MOSCOW (Reuters) - Russia will urge the United States on Tuesday to press the Syrian opposition to hold direct talks with Damascus, but fears "extremists" now have the upper hand among President Bashar al-Assad's opponents.
Foreign Minister Sergei Lavrov said before leaving for Berlin to meet Secretary of State John Kerry that the new U.S. top diplomat seemed to grasp the gravity of the crisis in Syria.
He said Washington should lean on the Syrian opposition to drop demands that Assad must leave power before talks can start.
"In our contacts with other countries that can influence the parties in Syria, we have noticed a growing understanding of the need to influence both the government and, first of all, the opposition so that they do not come up with unrealistic requests as preconditions for the start of dialogue," Lavrov said after talks with Dutch Foreign Minister Frans Timmermans.
"This is what we will discuss with John Kerry today. During our latest phone conversation I had the impression that he has an understanding of the acuteness of the situation in Syria."
Moscow and Washington have been at loggerheads over Syria, where 70,000 people have been killed in a nearly two-year-old conflict that began with a crackdown on street protests against Assad's rule.
Russia has been Assad's staunchest ally and, with China, blocked three U.N. Security Council resolutions aimed at mounting pressure on him to end the violence.
Washington has sided with the Syrian opposition in seeking Assad's removal from power.
Syrian Foreign Minister Walid al-Moualem said in Moscow on Monday that the government was ready for talks, but opposition leaders and rebel commanders insist Assad must go first.
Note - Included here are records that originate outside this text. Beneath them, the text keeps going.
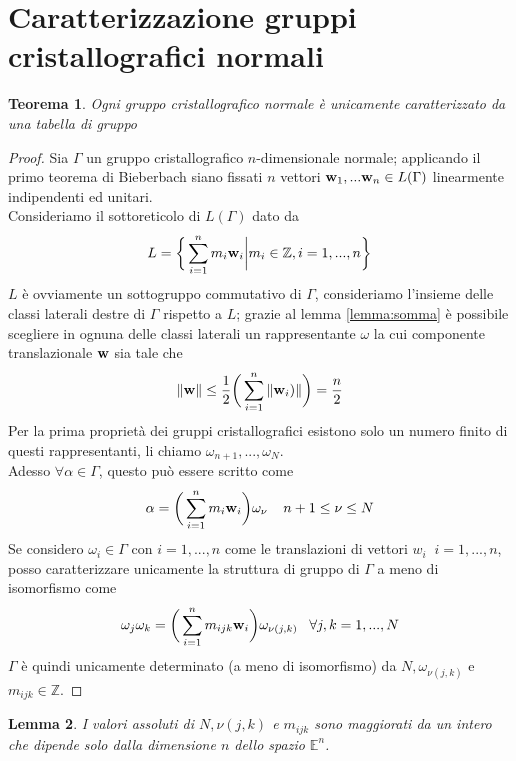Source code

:\documentclass[a4paper,11pt,openright,twoside	]{book}
\newtheorem{theorem}{Teorema}[section]
\newtheorem{lemma}[theorem]{Lemma}
\begin{document}
\section{Caratterizzazione gruppi cristallografici normali}
\begin{theorem}
\label{teo:caratnorm}
Ogni gruppo cristallografico normale è unicamente caratterizzato da una tabella di gruppo 
\end{theorem}

\begin{proof}
Sia $\Gamma$ un gruppo cristallografico $n$-dimensionale normale;	 applicando il primo teorema di Bieberbach siano fissati $n$ vettori $\vb{w}_1, ... \vb{w}_n \in L(\Gamma) $ linearmente indipendenti ed unitari. \\
Consideriamo il sottoreticolo  di $L(\Gamma)$ dato da 
\[ L = \bigg\{ \sum_{i = 1}^{n} m_i \vb{w}_i \bigg| m_i \in \mathbb{Z}, i = 1, ..., n \bigg\} \]
$L$ è ovviamente un sottogruppo commutativo di $\Gamma$, consideriamo l'insieme delle classi laterali destre di $ \Gamma$ rispetto a $L$; grazie al lemma \ref{lemma:somma} è possibile scegliere in ognuna delle classi laterali un rappresentante $\omega$ la cui componente translazionale $\vb{w} $ sia tale che 
\[ \norm{\vb{w}} \leq \frac{1}{2} \bigg( \sum_{i = 1}^{n} \norm{ \vb{w}_i)} \bigg) = \frac{n}{2}\]  
Per la prima proprietà dei gruppi cristallografici esistono solo un numero finito di questi rappresentanti, li chiamo $\omega_{n+1}, ... , \omega_N$. \\
Adesso $\forall \alpha \in \Gamma$, questo può essere scritto come 
\[ \alpha = \bigg( \sum_{i = 1}^{n} m_i \vb{w}_i \bigg) \omega_{\nu} \; \; \; \; n+1 \leq \nu \leq N\]
Se considero $\omega_i \in \Gamma$ con $i=1, ...,n$ come le translazioni di vettori $w_i \; \; i=1, ...,n$, posso caratterizzare unicamente la struttura di gruppo di $\Gamma$ a meno di isomorfismo come 
\begin{equation} \label{eq:1}
	 \omega_j \omega_k = \bigg( \sum_{i = 1}^{n} m_{ijk} \vb{w}_i\bigg) \omega_{\nu (j,k)}      \; \; \; \forall j,k =1, ...,N 
\end{equation}
$\Gamma$  è quindi unicamente determinato (a meno di isomorfismo) da $N, \omega_{\nu (j,k)}$ e $m_{ijk} \in \mathbb{Z}$.

\end{proof}

\begin{lemma}
\label{lemma:valass}
I valori assoluti di $N, \nu (j,k)$  e $m_{ijk}$ sono maggiorati da un intero che dipende solo dalla dimensione $n$ dello spazio $\mathbb{E}^n$.
\end{lemma}
\end{document}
Kerry responded dismissively to Moualem's offer, saying it was hard to understand how people having Scud missiles fired at them would take an offer of dialogue seriously. Syria denies using ballistic missiles in the fighting.
He also appeared to promise more concrete support to Assad's opponents, without saying whether the United States might rethink its earlier aversion to arming or training them.
"We are determined that the Syrian opposition is not going to be dangling in the wind," Kerry said in London on Monday.
Lavrov signaled that the prospects for direct talks in Syria had receded in the past few days.
"A few days ago it seemed that conditions for the sides to sit down for talks ... were getting clearer. There were calls in support of a quick start to dialogue," he said.
"But then came denials of such an approach. It seems extremists, who bet on a military solution to Syria's problems and block initiatives to start dialogue, have for now come to dominate in the ranks of the Syrian opposition, including in the so-called (Syrian) National Coalition," he added.
Western countries and some Arab states have accused Russia, a long-standing arms supplier to Damascus, of shielding Assad, whose Syrian opponents have bitterly denounced Russian policy.
Moscow has hit back by saying it has worked hard to try to persuade the two sides in Syria to start talks and accusing its Western allies of failing to do enough to support those efforts.
It also says support for the rebels plays into the hands of militant Islamists, a theme Assad himself often evokes.